**Task brief**
Whenever the word "index" shows up in a line of the data, copy that line.

====== Source information ======

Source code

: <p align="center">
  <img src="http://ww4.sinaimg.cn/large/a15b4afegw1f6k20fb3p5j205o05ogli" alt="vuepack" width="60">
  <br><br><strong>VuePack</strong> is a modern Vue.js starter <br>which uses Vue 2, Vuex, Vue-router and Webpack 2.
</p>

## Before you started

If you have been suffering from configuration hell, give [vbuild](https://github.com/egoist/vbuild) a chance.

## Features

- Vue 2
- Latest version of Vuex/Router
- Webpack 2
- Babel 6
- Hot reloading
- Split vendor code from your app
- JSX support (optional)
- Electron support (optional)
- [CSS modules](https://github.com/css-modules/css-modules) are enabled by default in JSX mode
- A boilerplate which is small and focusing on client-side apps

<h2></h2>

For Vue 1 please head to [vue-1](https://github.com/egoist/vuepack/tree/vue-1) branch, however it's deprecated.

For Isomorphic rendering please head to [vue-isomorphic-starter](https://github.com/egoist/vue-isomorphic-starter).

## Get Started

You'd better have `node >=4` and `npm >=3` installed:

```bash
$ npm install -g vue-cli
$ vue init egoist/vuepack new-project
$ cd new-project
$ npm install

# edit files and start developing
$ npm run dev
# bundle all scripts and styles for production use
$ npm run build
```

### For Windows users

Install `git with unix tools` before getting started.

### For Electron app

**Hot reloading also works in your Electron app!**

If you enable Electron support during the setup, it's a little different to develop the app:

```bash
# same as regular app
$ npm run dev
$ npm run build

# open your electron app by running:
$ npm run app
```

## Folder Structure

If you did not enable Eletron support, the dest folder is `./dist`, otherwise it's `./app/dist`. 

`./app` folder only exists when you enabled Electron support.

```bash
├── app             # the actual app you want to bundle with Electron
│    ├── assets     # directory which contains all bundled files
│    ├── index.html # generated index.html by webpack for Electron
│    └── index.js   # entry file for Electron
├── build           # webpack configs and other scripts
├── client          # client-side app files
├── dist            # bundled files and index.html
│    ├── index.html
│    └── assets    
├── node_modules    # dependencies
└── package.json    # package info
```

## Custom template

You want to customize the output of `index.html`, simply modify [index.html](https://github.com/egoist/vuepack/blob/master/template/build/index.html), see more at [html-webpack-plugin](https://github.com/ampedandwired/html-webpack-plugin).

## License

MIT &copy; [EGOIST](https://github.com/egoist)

======
====== Source information ======

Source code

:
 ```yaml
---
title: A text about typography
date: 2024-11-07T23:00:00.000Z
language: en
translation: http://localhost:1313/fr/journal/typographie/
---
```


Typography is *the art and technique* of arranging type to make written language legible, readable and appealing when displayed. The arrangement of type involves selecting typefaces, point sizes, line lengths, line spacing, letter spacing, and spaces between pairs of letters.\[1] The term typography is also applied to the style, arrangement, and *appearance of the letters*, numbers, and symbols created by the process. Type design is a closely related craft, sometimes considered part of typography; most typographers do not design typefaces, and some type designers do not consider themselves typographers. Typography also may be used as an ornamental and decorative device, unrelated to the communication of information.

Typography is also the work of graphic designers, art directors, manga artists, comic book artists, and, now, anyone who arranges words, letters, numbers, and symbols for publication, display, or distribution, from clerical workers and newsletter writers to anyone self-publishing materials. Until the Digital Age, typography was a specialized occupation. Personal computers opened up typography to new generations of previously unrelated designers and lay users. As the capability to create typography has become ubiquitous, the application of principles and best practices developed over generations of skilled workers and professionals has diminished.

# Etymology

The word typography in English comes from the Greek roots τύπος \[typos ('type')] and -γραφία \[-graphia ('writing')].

======

**Output of the exercise**
│    ├── index.html # generated index.html by webpack for Electron
│    └── index.js   # entry file for Electron
├── dist            # bundled files and index.html
│    ├── index.html
You want to customize the output of `index.html`, simply modify [index.html](https://github.com/egoist/vuepack/blob/master/template/build/index.html), see more at [html-webpack-plugin](https://github.com/ampedandwired/html-webpack-plugin).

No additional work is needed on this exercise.